Matt Copsey: I have been a Foster Care & Adoption supervisor for the past 11 years.
FFN: What is your philosophy of social work?
MC: I believe strongly that every child/adolescent is entitled to a family. The children we work with deserve/require the safety, stability, structure, and nurturance of a family. This is essential not only while in foster care but as an established support network for them to thrive in the future. Families can take different forms, whether it be a parent-headed household or community network to help support older youth.
FFN: How long have you worked in the field of social work?
MC: Prior to my current position, I was a case carrying foster care social worker for 10 years. Before working for Fairfax County, I worked in the therapeutic foster care realm, juvenile probation, and in a diagnostic group home for children. All in all, I’ve worked in the social work field for 26 years.
FFN: What is the name of your unit?
MC: Along with my unit, I have the privilege of working with another foster care unit, side by side in South County. Though we are our own separate units, we function together as one team to support each other. We have been known as the “Highway Crew,” a reference to our office being located on Richmond Highway.
FFN: What is the structure of your unit?
MC: I currently have two foster care specialist III’s and three foster care specialist II’s, one of whom works part time. We are also supported by an administrative assistant.
FFN: What does your unit do, and what is the main goal of your unit?
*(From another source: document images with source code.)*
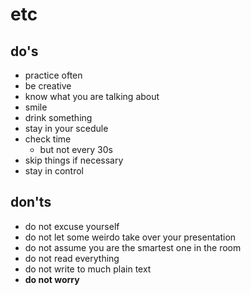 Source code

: # etc
## do's
- practice often
- be creative
- know what you are talking about
- smile
- drink something
- stay in your scedule
- check time
  - but not every 30s
- skip things if necessary
- stay in control

## don\'ts
- do not excuse yourself
- do not let some weirdo take over your presentation
- do not assume you are the smartest one in the room
- do not read everything
- do not write to much plain text
- __do not worry__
MC: Our goal is to promote the safety, permanency and well-being of the youth we serve. We also recognize that it takes a village to do this, so supporting and collaborating with our partners is essential.
FFN: Do you provide other supports to families?
MC: I like to think that we serve as a road map for families. Our goal is to move families to a place where they can function independently, but to provide community based/identified natural supports to facilitate safety/stability for the future. Many of the youth we serve remain in contact with us due to positive relationships they formed and guidance they may seek.
FFN: Who does the unit serve, and approximately how many people does that include?
MC: My unit serves on average about 35 youth in foster care, along with their families.
FFN: What is one thing you want people to know about your unit?
MC: Each individual member of my unit is extremely passionate. They have a strong desire to help and advocate for the families they serve. Social work is not an easy profession and is fueled on the core goals/values of each individual specialist.
FFN: How can they reach the unit?
MC: If you would like to speak to a specialist directly, please don’t hesitate to call or email. If you have questions/concerns, feel free to email or call me directly at 703-704-6305.
FFN: When should they reach out to your unit?
MC: We are here to help and support the foster parents. Should you have any questions or just have the desire to talk, please do not hesitate to contact us. We recognize the hard work of foster parents and want to support you as much as possible.
FFN: Is there any other question that you wish I had asked about your unit? If so, please provide an answer.
MC: How do you engage families?
Social work is an ever-evolving practice. Each member of the unit brings a certain energy and creativity in working with families. No cookie-cutter approach will be effective in getting families to change and improve upon themselves. We are the change agent and an effective style that works for one family may not work for another. It is our job to find the right approach for engagement and intervention. We are proud to be a part of Fairfax County DFS, Children Youth and Families Division, which embraces and implements innovative, evidenced-based practices. These practices in turn often become a model for the state.
FFN: What is your favorite thing about the work you do?
MC: Achieving permanency for our youth is the most rewarding experience. Helping guide individuals/families from their most difficult times, helping them navigate through services/supports to progress to a better/safer situation for themselves and for their families is the reason I do this work.